Young adults with metabolic syndrome or fatty liver show gut microbiota alterations, hinting at future cardiometabolic risk.
A large population-based study of young adults has shown that metabolic syndrome (MetS) and steatotic liver disease (SLD) are associated with distinct gut microbiota alterations, even before clinically apparent disease develops.
The findings from the Raine Study cohort in Western Australia were presented at the World Congress of Gastroenterology at Australian Gastroenterology Week 2025, held in Melbourne last week, and published in the Journal of Gastroenterology and Hepatology.
The results underscore the potential for gut microbial signatures to serve as early biomarkers of metabolic dysfunction and highlight links with future cardiometabolic risk, the researchers say.
The research, led by Yasmina Tashkent and colleagues at Flinders University, the South Australian Health and Medical Research Institute, and collaborating institutions across Adelaide and Perth, examined 558 participants from the Generation 2 Raine Study at age 27 years.
Hepatic steatosis was measured using a validated MRI-derived volumetric liver fat fraction (HepaFat) equation, with SLD defined as a liver fat fraction above 3.55%. MetS was classified using International Diabetes Federation criteria, and faecal microbiota composition was characterised via 16S rRNA gene amplicon sequencing.
In this cohort, 4.7% of participants met criteria for MetS and 17% had SLD. Notably, three-quarters of those with MetS also exhibited hepatic steatosis, reflecting the overlap of systemic and hepatic metabolic dysfunction at an early life stage.

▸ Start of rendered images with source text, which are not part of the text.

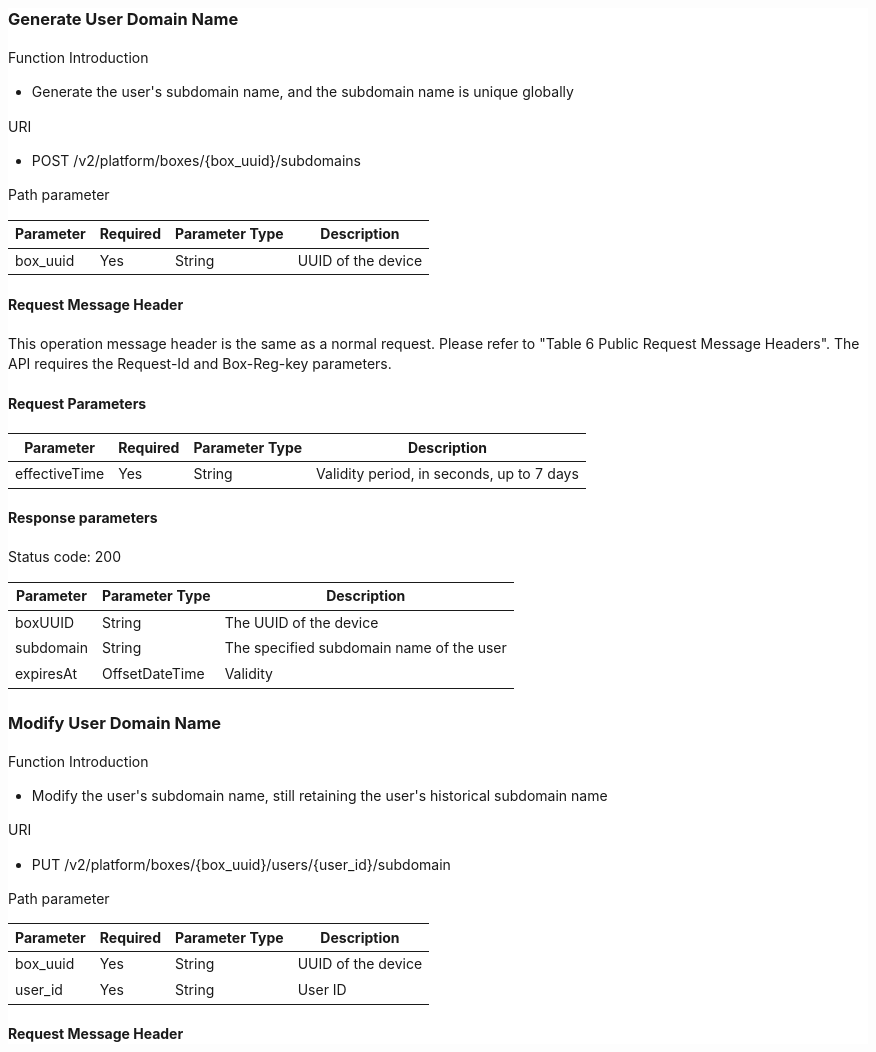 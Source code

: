 ### Generate User Domain Name

Function Introduction
- Generate the user's subdomain name, and the subdomain name is unique globally

URI
- POST /v2/platform/boxes/{box_uuid}/subdomains

Path parameter

| Parameter | Required | Parameter Type | Description |
| --- | ------- | ------- | --- |
| box_uuid | Yes | String | UUID of the device |

#### Request Message Header

This operation message header is the same as a normal request. Please refer to "Table 6 Public Request Message Headers". The API requires the Request-Id and Box-Reg-key parameters.

#### Request Parameters

| Parameter | Required | Parameter Type | Description |
| --- | ------- | ------- | --- |
| effectiveTime | Yes | String | Validity period, in seconds, up to 7 days |

#### Response parameters

Status code: 200

| Parameter | Parameter Type | Description |
| --- | ------- | --- |
| boxUUID | String | The UUID of the device |
| subdomain | String | The specified subdomain name of the user |
| expiresAt | OffsetDateTime | Validity |

### Modify User Domain Name

Function Introduction
- Modify the user's subdomain name, still retaining the user's historical subdomain name

URI
- PUT /v2/platform/boxes/{box_uuid}/users/{user_id}/subdomain

Path parameter

| Parameter | Required | Parameter Type | Description |
| --- | ------- | ------- | --- |
| box_uuid | Yes | String | UUID of the device |
| user_id | Yes | String | User ID |

#### Request Message Header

Both MetS and SLD were independently associated with reduced gut microbial alpha diversity and significant shifts in overall community structure, with effects persisting after adjustment for sex and alcohol intake.
Related
These alterations were more pronounced in individuals with both conditions, who also exhibited microbiome features distinct from those with SLD alone.
Taxonomic analysis revealed enrichment of Lachnoclostridium in participants with either condition.
Distinct microbial signatures further differentiated the two phenotypes. MetS was characterised by increased abundance of Flavonifractor and Tyzzerella, taxa previously linked to adverse cardiometabolic profiles, while SLD was associated with higher relative abundance of Prevotella.
These findings align with earlier reports connecting specific microbial taxa to inflammation, metabolic dysfunction, and cardiovascular disease risk, the researchers said.
The authors suggested that microbiome features could ultimately be harnessed as biomarkers to improve early detection of metabolic risk, offering opportunities for preventative interventions at a stage where lifestyle or microbiome-targeted therapies may be most effective.
While causal relationships remain to be established, the findings lend support to the concept that gut microbiota play an active role in shaping metabolic health trajectories from early adulthood.
“Alterations in gut microbiome composition are evident in younger adults with MetS and SLD, even in the absence of clinically apparent disease,” the authors concluded.
“These microbiome features may represent early biomarkers of metabolic dysfunction and are consistent with microbial profiles associated with increased cardiovascular disease risk.”
The WCOG@AGW 2025 meeting was held in Melbourne, Australia from 19-22 September 2025. The confluence of World Congress of Gastroenterology and Australian Gastroenterology Week occurs once in a generation.
The scientific program covered all aspects of gastroenterology and hepatology, with more than 20 international speakers, each expert in their area of research.